Met de Europese Parlementsverkiezingen in aantocht, groeit de aandacht voor de toekomst van de Europese Unie. Zeker nu de fracties van VVD en D66 in het Europarlement samengaan met Emmanuel Macron’s partij En Marche, en de minister van Financiën spreekt over een kleinere Europese Unie.
De premier en zijn ministers spreken vaak over hun wens vooral de EU-landbouwsubsidies te beperken. Welnu, dat is een verkeerde prioriteit. We hebben wel al zeventig jaar voldoende voedsel in Europa, maar dat is echt niet vanzelfsprekend! Mede dankzij de Europese steun kunnen we onze bevolking garanderen dat er altijd voldoende voeding is.
Voeding is net zo strategisch belangrijk als energie of infrastructuur: we mogen daarvoor nooit afhankelijk worden van andere machten. En dat dreigt wel te gebeuren als we onze landbouw niet langer beschermen.
Vanwege het strategische belang is landbouw geen normale economische sector. We moeten boeren beschermen tegen de vrije markt: onze bedrijven zouden anders allang kopje onder gaan door onze veel hogere eisen aan dierenwelzijn en milieu. Het is een politieke keuze: omdat we strengere eisen opleggen aan de boeren en tuinders, kunnen zij niet vrij concurreren op de wereldmarkt. Het is of-of, niet en-en.
Vanuit die strategie koopt China nu veel landbouwgrond in Europa en andere continenten: bij een tekort kunnen ze altijd eerst de eigen Chinese bevolking te voeden. Dat mogen Nederland en andere EU-landen niet laten gebeuren. De VS-president Trump verhoogt nog de steun aan zijn landbouwsector. Duidelijk is dat Europa niet kan rekenen op bondgenoten als het aankomt op landbouw.
Uiteraard mag het Europese landbouwbeleid wel moderner.
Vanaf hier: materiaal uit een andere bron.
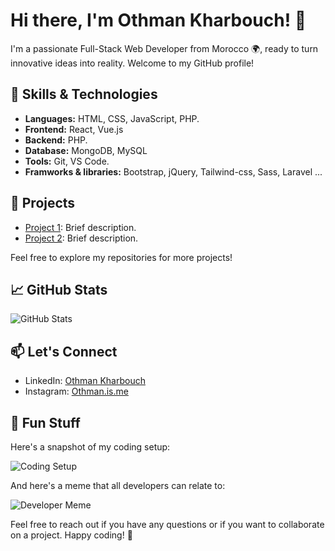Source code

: # Hi there, I'm Othman Kharbouch! 👋

I'm a passionate Full-Stack Web Developer from Morocco 🌍, ready to turn innovative ideas into reality. Welcome to my GitHub profile!

## 🔧 Skills & Technologies

- **Languages:** HTML, CSS, JavaScript, PHP.
- **Frontend:** React, Vue.js
- **Backend:** PHP.
- **Database:** MongoDB, MySQL
- **Tools:** Git, VS Code.
- **Framworks & libraries:** Bootstrap, jQuery, Tailwind-css, Sass, Laravel ... 

## 🚀 Projects

- [Project 1](link-to-project-1): Brief description.
- [Project 2](link-to-project-2): Brief description.

Feel free to explore my repositories for more projects!

## 📈 GitHub Stats

![GitHub Stats](https://github-readme-stats.vercel.app/api?username=othman4dev&show_icons=true&count_private=true&hide=contribs)

## 📫 Let's Connect

- LinkedIn: [Othman Kharbouch]([https://www.linkedin.com/in/othman-kharbouch/](https://www.linkedin.com/in/othman-kharbouch-ba44552a1/))
- Instagram: [Othman.is.me]([https://twitter.com/your-twitter-handle](https://www.instagram.com/othman.is.me/))

## 📸 Fun Stuff

Here's a snapshot of my coding setup:

![Coding Setup](url-to-image)

And here's a meme that all developers can relate to:

![Developer Meme](url-to-meme-image)

Feel free to reach out if you have any questions or if you want to collaborate on a project. Happy coding! 🚀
De Europarlementscommissie voor Landbouw heeft een maand geleden al een modernisering van het landbouwbeleid ingezet. De richting is naar meer prestatiebeloning met groene en blauwe diensten door boeren en steun aan innovatie ingezet.
Samen met EU-commissaris Phil Hogan (landbouw) heb ik daar een belangrijke bijdrage aan mogen leveren als CDA-Europarlementslid bij de grootste fractie, de EVP. Net als veel lidstaten staat onze EVP-Fractie voor het belang van agrarische gezinsbedrijven en het behoud van voldoende voedselproductie in onze eigen omgeving.
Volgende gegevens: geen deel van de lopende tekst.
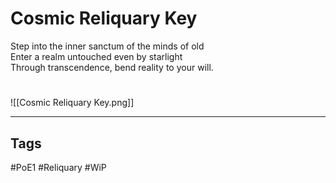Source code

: # Cosmic Reliquary Key
Step into the inner sanctum of the minds of old  
Enter a realm untouched even by starlight  
Through transcendence, bend reality to your will.

#
![[Cosmic Reliquary Key.png]]

---
## Tags
#PoE1 
#Reliquary
#WiP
Het Haagse liberale betoog tegen landbouwsubsidies staat ver af van de realiteit en is kansloos in Brussel. Lidstaten en zeker het Europees Parlement zullen dit nooit laten gebeuren.
Andere landen lachen juist in hun vuistje als Nederland wel de eigen boeren, tuinders en vissers minder wil beschermen. De eerste slachtoffers van het liberale beleid zijn al gevallen. Onze liberale premier heeft zich niet verzet tegen het absurde verbod op de pulstechniek in de visserij vanaf juli 2021. Dit is een innovatieve Nederlandse techniek die bodem en brandstof bespaart. De concurrenten uit Frankrijk hebben via de EU de Nederlandse voorsprong ongedaan kunnen maken. Gevolg: hogere kosten voor de Nederlandse vissers die weer met oude onzuinige technieken de zee op moeten. Wie heeft daar voordeel van?
Nederland moet niet minder, maar meer opkomen voor de boeren, tuinders en vissers: in het belang van de voedselzekerheid en de Nederlandse economische positie. We kunnen niet ‘gekke Henkie’ blijven in de EU-gelederen.
De juiste prioriteit is om op te komen voor onze veehouders, vissers en andere voedselproducenten: het is beter voor iedereen als ons land niet langer blind achter de zogenaamd liberale Franse president Emmanuel Macron en diens Europese bondgenootschap met D66 en VVD aanhobbelt!